What this template typically catches

Issues teams running this template most often surface in practice:

First reassessment occurs after the expected interval for the assigned ESI level.
Subsequent reassessments are missing during a prolonged waiting room stay.
A delay is documented without a specific reason or without evidence of escalation.
Worsening pain, dyspnea, dizziness, or mental status change is noted but not escalated.
Vital signs are missing when the reassessment note indicates a clinical change that should have prompted them.
The chart does not show whether the patient left without being seen or left before reassessment.
Reassessment documentation lacks a time stamp, author attribution, or clear disposition impact.
The audit record does not reference the local triage protocol, making the finding hard to defend.

Common use cases

ED Nurse Manager
Use this template to review a sample of waiting room charts from each shift and identify whether reassessment timing varies by staff member or time of day. It helps separate documentation problems from true workflow delays.
Hospital Quality Analyst
Use this template to trend deficiencies after a patient safety event or complaint involving delayed triage follow-up. The structured fields make it easier to compare reassessment compliance across weeks and service lines.
Charge Nurse
Use this template during targeted spot checks on high-risk waiting room patients to confirm that worsening symptoms are escalated promptly. It supports real-time coaching and post-shift review.
ED Patient Safety Committee
Use this template to review LWBS and left-before-reassessment cases alongside documented reassessment intervals. It helps the committee determine whether the issue is staffing, triage workflow, or incomplete charting.

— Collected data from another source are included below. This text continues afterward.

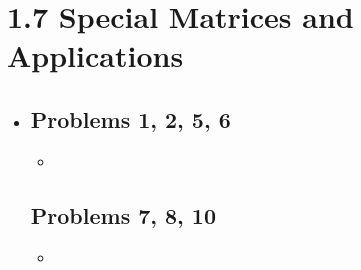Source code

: \section{1.7 Special Matrices and Applications}
\begin{itemize}
  \item []

    \subsection{Problems 1, 2, 5, 6}
    \begin{itemize}
      \item
    \end{itemize}

    \subsection{Problems 7, 8, 10}
    \begin{itemize}
      \item
    \end{itemize}

\end{itemize}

Frequently asked questions

What does this ED triage acuity reassessment audit cover?

It reviews whether waiting room patients were reassessed at the right interval for their assigned ESI level and whether any change in condition was recognized and escalated. The audit also checks documentation quality, including time stamps, findings, and disposition impact. It is designed for the period after initial triage and before the patient is roomed or discharged.

Who should run this audit?

It is typically run by ED nurse leaders, quality staff, or a designated charge nurse reviewing a sample of encounters. A clinical reviewer should confirm whether the reassessment interval and escalation response were appropriate for the documented presentation. If the audit is used for performance improvement, the reviewer should be familiar with the local triage SOP and escalation pathway.

How often should reassessments happen under this template?

The template is built around the reassessment cadence defined by the facility's triage protocol and the assigned ESI level. It does not hard-code a single interval because hospitals often vary by policy and patient acuity. The audit records whether the actual interval matched the expected interval and whether any delay was justified and documented.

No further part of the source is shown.